Hey everyone!! it has certainly been a while. Life happened…filled with its daily bumps of ups and downs, joy and sadness and everything in-between. Hopefully, this is me being back to what i love doing….writing/speaking my mind 🙂

As i was discussing with a friend yesterday, i had an epiphany..I felt like i have been too hard on myself all the while and this is because i have not been too happy about not being where i am supposed to be (professionally..and maybe personally as well). However, this is where the “conundrum” comes in because if i am not hard on my myself, i am afraid i become complacent and if i am hard on myself, i lose focus of my blessings.

To recap on what has been going on since i stopped writing, 2014 was not a good year for me. I had to make the hardest decision to move to another city (California) and if anyone has had to move without any assurance of what’s to come/no money, they know how difficult it is. I would certainly not go into details, but let’s just say things got difficult and i ended up not going for my graduation (i graduated with a Master’s degree in Economics) and it didn’t feel right…and till today, i kinda don’t really look at graduation photos because it reminds me of  what i missed, which is celebrating i came this far…

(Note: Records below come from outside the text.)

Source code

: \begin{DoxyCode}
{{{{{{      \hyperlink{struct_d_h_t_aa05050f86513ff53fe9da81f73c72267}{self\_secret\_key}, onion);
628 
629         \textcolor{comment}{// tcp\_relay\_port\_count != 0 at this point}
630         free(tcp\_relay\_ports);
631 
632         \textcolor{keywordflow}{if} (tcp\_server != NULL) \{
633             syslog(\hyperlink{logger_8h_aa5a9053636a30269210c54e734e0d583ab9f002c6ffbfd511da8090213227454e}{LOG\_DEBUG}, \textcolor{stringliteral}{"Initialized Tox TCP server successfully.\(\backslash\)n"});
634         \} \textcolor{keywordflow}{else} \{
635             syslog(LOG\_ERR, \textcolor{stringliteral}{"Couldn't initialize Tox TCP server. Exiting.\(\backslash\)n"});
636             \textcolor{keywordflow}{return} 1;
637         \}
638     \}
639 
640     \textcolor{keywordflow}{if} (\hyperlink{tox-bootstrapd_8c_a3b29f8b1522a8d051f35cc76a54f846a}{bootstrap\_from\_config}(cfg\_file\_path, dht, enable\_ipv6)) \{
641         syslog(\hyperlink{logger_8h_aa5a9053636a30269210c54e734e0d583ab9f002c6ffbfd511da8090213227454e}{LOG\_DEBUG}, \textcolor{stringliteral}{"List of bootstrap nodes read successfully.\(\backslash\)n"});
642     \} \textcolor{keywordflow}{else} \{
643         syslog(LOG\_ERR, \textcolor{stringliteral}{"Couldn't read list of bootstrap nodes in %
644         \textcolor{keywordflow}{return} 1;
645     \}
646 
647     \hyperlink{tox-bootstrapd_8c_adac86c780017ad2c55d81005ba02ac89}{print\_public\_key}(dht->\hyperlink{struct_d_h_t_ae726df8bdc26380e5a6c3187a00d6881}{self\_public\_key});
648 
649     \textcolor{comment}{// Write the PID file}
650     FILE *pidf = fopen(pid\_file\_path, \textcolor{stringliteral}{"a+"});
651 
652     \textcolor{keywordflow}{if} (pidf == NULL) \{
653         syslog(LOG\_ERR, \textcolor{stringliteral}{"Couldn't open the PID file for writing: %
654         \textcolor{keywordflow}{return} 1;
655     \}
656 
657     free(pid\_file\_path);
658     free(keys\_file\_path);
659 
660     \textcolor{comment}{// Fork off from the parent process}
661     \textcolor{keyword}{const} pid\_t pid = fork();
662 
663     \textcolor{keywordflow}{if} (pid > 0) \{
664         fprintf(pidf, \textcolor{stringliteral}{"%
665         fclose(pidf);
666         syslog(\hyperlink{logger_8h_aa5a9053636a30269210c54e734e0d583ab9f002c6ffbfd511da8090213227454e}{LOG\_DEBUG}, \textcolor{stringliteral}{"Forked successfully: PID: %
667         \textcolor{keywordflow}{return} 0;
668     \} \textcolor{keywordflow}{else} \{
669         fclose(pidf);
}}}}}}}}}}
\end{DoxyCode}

Cut to Jan 2015, i got a job. It was the start of a new / good year for me, at least, i  have some income, without having to rely on anybody..My contract is to end very soon and the realization has hit me once again, that i may be back to year 2014, if i am i not careful (there are other things involved, which i cannot say) but i guess all i can do is to keep working hard, fighting and praying.

I was telling a friend the other day that i know i am progressing but it is at a very, very , very slow pace, which can be infuriating at times. At least i can say, i am at a better place than where i was last year, which is good right?!!

I just thought to keep you updated of what has been going on and why i have not been focused on my blog..i hope i have your forgiveness 🙂

its tough but i know we will all get to where we want to be!!